=== Begin Enclosure ===

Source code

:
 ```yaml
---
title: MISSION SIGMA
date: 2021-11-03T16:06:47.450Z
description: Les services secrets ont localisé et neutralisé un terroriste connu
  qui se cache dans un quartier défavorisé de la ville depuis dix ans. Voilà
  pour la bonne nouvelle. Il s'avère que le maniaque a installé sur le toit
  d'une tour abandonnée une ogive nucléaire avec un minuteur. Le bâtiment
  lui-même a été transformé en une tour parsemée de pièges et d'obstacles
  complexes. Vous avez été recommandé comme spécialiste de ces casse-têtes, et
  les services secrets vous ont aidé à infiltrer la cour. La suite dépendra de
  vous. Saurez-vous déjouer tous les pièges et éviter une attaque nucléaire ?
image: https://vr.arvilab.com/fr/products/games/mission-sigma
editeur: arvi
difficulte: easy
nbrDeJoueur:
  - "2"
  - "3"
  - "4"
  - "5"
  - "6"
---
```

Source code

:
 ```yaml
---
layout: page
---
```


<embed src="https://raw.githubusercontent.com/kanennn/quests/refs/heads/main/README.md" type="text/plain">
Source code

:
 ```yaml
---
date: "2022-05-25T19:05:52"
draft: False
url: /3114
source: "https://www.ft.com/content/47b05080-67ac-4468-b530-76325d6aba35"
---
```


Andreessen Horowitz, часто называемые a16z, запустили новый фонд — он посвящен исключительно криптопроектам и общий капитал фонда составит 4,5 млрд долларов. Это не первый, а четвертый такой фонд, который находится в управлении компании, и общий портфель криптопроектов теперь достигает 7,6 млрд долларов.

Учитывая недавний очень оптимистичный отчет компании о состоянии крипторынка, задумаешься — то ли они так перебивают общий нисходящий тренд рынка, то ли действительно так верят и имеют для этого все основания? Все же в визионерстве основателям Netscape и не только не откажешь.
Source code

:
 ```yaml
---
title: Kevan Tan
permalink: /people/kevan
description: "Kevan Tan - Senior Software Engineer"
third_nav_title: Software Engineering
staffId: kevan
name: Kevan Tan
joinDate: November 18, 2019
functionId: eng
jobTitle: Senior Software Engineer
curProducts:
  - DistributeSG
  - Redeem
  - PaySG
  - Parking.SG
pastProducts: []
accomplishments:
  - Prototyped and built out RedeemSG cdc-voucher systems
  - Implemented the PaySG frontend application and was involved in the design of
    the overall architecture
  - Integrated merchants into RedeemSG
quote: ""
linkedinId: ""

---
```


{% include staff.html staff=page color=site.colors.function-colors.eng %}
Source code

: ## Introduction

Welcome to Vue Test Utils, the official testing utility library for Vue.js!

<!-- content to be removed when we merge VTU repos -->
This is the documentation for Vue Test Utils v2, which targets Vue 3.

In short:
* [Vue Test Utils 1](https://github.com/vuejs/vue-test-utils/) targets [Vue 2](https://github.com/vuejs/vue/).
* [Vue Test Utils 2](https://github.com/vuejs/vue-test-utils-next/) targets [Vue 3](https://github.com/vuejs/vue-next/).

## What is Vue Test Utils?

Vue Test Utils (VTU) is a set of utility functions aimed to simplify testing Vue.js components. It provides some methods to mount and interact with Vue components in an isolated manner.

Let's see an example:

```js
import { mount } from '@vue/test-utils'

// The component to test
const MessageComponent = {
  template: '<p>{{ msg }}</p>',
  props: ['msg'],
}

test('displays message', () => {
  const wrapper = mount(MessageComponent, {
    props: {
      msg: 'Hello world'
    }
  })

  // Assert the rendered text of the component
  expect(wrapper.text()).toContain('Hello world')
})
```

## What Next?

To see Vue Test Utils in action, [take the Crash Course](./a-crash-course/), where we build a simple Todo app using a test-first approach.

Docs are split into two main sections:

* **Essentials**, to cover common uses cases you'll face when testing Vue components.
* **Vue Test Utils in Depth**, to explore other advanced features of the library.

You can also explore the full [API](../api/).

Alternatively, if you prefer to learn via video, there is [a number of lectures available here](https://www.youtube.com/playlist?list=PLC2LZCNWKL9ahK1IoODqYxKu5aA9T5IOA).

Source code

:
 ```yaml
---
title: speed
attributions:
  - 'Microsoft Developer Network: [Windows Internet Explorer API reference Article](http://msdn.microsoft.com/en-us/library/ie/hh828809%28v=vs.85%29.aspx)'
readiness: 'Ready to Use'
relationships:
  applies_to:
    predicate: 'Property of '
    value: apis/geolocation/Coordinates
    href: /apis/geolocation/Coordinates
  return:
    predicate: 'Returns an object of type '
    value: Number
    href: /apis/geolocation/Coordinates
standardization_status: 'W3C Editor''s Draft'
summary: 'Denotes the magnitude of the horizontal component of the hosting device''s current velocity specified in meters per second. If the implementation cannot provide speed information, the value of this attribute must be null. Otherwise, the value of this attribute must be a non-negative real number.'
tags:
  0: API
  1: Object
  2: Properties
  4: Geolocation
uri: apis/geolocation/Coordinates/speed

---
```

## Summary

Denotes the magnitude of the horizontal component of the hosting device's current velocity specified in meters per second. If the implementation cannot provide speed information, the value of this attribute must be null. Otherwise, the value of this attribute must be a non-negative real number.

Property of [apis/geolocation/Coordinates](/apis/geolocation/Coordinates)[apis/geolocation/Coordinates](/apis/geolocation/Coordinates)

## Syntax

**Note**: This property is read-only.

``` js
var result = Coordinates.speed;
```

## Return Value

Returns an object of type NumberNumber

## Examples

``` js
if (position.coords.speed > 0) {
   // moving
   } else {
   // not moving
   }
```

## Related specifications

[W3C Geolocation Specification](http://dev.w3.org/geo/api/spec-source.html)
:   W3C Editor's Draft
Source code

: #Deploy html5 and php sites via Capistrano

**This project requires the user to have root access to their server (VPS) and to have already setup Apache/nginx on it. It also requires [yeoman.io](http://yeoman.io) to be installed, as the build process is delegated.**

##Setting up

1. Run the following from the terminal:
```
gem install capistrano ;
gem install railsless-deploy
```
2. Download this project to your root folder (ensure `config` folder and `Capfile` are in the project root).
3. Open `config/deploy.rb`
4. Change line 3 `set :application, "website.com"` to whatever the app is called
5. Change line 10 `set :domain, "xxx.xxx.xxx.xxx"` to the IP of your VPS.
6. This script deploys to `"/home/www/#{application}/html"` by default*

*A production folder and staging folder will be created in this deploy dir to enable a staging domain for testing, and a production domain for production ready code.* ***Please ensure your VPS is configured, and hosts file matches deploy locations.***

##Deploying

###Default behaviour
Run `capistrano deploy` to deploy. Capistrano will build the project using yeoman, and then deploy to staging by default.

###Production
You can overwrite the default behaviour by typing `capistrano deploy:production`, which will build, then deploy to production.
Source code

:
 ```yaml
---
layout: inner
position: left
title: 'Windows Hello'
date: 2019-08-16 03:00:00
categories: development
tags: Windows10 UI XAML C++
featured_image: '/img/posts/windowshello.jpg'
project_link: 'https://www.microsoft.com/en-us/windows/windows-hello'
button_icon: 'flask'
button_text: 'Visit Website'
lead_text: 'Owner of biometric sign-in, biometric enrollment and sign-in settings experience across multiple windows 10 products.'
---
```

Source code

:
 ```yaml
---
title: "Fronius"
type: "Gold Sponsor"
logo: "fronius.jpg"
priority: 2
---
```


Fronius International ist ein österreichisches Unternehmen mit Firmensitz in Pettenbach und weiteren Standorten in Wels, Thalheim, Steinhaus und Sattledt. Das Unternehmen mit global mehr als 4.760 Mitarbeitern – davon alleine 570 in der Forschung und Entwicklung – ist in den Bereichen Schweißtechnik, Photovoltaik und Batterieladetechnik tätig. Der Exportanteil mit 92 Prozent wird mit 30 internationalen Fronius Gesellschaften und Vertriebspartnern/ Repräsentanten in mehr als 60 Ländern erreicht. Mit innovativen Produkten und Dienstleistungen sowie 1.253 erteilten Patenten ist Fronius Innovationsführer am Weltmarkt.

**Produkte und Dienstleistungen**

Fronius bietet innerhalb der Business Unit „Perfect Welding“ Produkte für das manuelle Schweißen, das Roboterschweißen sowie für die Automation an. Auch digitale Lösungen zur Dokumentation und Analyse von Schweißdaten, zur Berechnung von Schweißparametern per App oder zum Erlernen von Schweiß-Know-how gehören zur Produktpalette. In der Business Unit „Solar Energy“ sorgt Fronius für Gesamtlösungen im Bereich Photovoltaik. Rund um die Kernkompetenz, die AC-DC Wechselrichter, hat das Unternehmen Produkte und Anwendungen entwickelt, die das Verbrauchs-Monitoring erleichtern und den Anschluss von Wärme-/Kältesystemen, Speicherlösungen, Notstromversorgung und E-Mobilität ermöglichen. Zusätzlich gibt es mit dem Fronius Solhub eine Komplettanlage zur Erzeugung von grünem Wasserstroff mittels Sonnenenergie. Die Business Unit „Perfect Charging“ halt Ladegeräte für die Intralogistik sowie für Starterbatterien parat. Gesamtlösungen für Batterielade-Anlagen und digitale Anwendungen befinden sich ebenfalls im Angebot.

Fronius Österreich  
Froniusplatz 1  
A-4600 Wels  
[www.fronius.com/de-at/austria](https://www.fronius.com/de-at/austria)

=== End Enclosure ===

Task details: Tell how many lines in the material contain the string "компании". Nothing but the number is needed.

Task answer: 2